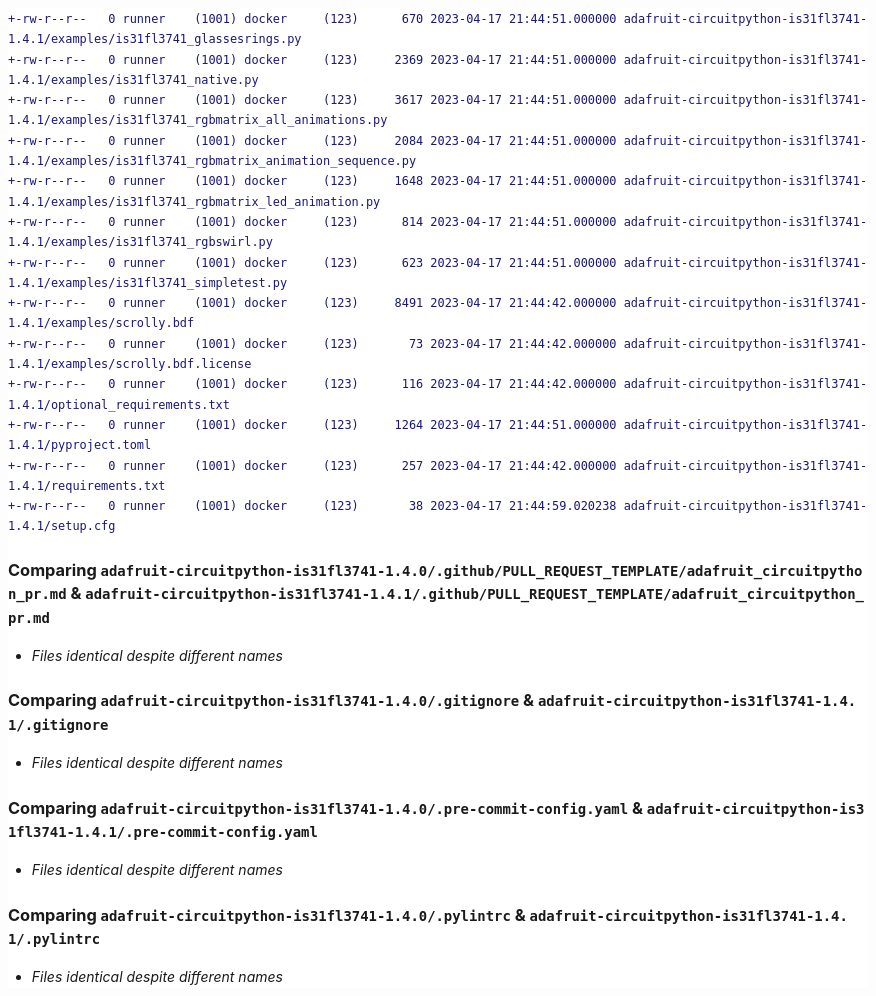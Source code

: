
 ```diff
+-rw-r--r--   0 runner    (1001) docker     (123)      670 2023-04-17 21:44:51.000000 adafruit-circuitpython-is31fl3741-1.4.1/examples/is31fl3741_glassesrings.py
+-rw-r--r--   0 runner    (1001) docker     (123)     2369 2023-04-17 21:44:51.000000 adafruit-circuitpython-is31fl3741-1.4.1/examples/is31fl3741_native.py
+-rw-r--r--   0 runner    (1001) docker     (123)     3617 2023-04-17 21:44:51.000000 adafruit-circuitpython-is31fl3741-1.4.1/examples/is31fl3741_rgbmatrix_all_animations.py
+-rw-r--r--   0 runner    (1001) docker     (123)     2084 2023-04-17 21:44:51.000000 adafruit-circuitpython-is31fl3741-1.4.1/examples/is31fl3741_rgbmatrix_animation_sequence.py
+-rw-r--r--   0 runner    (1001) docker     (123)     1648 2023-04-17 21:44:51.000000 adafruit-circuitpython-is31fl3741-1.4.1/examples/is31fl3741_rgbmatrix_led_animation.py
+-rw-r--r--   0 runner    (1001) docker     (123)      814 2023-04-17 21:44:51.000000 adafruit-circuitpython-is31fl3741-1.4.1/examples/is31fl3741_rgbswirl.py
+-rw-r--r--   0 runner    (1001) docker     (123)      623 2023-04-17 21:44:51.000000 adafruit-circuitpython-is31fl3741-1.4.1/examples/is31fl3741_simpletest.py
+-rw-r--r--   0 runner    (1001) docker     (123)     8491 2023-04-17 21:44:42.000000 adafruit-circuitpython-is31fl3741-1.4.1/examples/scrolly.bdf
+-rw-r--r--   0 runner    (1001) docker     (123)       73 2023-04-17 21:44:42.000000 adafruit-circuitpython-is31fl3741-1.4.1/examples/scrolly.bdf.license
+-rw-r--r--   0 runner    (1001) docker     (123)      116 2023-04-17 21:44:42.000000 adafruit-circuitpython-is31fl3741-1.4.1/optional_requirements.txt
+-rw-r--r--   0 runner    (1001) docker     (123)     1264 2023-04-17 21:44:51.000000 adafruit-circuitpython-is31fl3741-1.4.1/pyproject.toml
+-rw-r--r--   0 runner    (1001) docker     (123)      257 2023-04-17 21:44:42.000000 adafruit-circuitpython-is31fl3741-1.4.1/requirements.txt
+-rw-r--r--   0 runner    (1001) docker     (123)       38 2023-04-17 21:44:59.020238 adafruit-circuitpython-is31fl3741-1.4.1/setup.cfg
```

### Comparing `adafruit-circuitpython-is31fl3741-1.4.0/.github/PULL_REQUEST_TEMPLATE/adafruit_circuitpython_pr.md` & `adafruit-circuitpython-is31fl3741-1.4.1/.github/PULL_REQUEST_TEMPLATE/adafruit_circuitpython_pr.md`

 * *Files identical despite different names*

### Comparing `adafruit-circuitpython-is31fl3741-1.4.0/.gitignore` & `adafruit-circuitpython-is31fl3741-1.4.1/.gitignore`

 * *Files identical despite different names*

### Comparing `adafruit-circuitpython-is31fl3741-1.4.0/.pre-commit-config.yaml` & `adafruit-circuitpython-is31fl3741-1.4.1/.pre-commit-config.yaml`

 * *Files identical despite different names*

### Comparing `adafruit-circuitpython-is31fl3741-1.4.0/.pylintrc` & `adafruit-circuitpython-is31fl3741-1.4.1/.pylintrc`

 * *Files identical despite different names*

--- PROBLEM REQUIREMENTS ---
The output is to be the material in full and unaltered, with pictures omitted.

--- TASK RESPONSE ---
Source code

:
 ```diff
+-rw-r--r--   0 runner    (1001) docker     (123)      670 2023-04-17 21:44:51.000000 adafruit-circuitpython-is31fl3741-1.4.1/examples/is31fl3741_glassesrings.py
+-rw-r--r--   0 runner    (1001) docker     (123)     2369 2023-04-17 21:44:51.000000 adafruit-circuitpython-is31fl3741-1.4.1/examples/is31fl3741_native.py
+-rw-r--r--   0 runner    (1001) docker     (123)     3617 2023-04-17 21:44:51.000000 adafruit-circuitpython-is31fl3741-1.4.1/examples/is31fl3741_rgbmatrix_all_animations.py
+-rw-r--r--   0 runner    (1001) docker     (123)     2084 2023-04-17 21:44:51.000000 adafruit-circuitpython-is31fl3741-1.4.1/examples/is31fl3741_rgbmatrix_animation_sequence.py
+-rw-r--r--   0 runner    (1001) docker     (123)     1648 2023-04-17 21:44:51.000000 adafruit-circuitpython-is31fl3741-1.4.1/examples/is31fl3741_rgbmatrix_led_animation.py
+-rw-r--r--   0 runner    (1001) docker     (123)      814 2023-04-17 21:44:51.000000 adafruit-circuitpython-is31fl3741-1.4.1/examples/is31fl3741_rgbswirl.py
+-rw-r--r--   0 runner    (1001) docker     (123)      623 2023-04-17 21:44:51.000000 adafruit-circuitpython-is31fl3741-1.4.1/examples/is31fl3741_simpletest.py
+-rw-r--r--   0 runner    (1001) docker     (123)     8491 2023-04-17 21:44:42.000000 adafruit-circuitpython-is31fl3741-1.4.1/examples/scrolly.bdf
+-rw-r--r--   0 runner    (1001) docker     (123)       73 2023-04-17 21:44:42.000000 adafruit-circuitpython-is31fl3741-1.4.1/examples/scrolly.bdf.license
+-rw-r--r--   0 runner    (1001) docker     (123)      116 2023-04-17 21:44:42.000000 adafruit-circuitpython-is31fl3741-1.4.1/optional_requirements.txt
+-rw-r--r--   0 runner    (1001) docker     (123)     1264 2023-04-17 21:44:51.000000 adafruit-circuitpython-is31fl3741-1.4.1/pyproject.toml
+-rw-r--r--   0 runner    (1001) docker     (123)      257 2023-04-17 21:44:42.000000 adafruit-circuitpython-is31fl3741-1.4.1/requirements.txt
+-rw-r--r--   0 runner    (1001) docker     (123)       38 2023-04-17 21:44:59.020238 adafruit-circuitpython-is31fl3741-1.4.1/setup.cfg
```

### Comparing `adafruit-circuitpython-is31fl3741-1.4.0/.github/PULL_REQUEST_TEMPLATE/adafruit_circuitpython_pr.md` & `adafruit-circuitpython-is31fl3741-1.4.1/.github/PULL_REQUEST_TEMPLATE/adafruit_circuitpython_pr.md`

 * *Files identical despite different names*

### Comparing `adafruit-circuitpython-is31fl3741-1.4.0/.gitignore` & `adafruit-circuitpython-is31fl3741-1.4.1/.gitignore`

 * *Files identical despite different names*

### Comparing `adafruit-circuitpython-is31fl3741-1.4.0/.pre-commit-config.yaml` & `adafruit-circuitpython-is31fl3741-1.4.1/.pre-commit-config.yaml`

 * *Files identical despite different names*

### Comparing `adafruit-circuitpython-is31fl3741-1.4.0/.pylintrc` & `adafruit-circuitpython-is31fl3741-1.4.1/.pylintrc`

 * *Files identical despite different names*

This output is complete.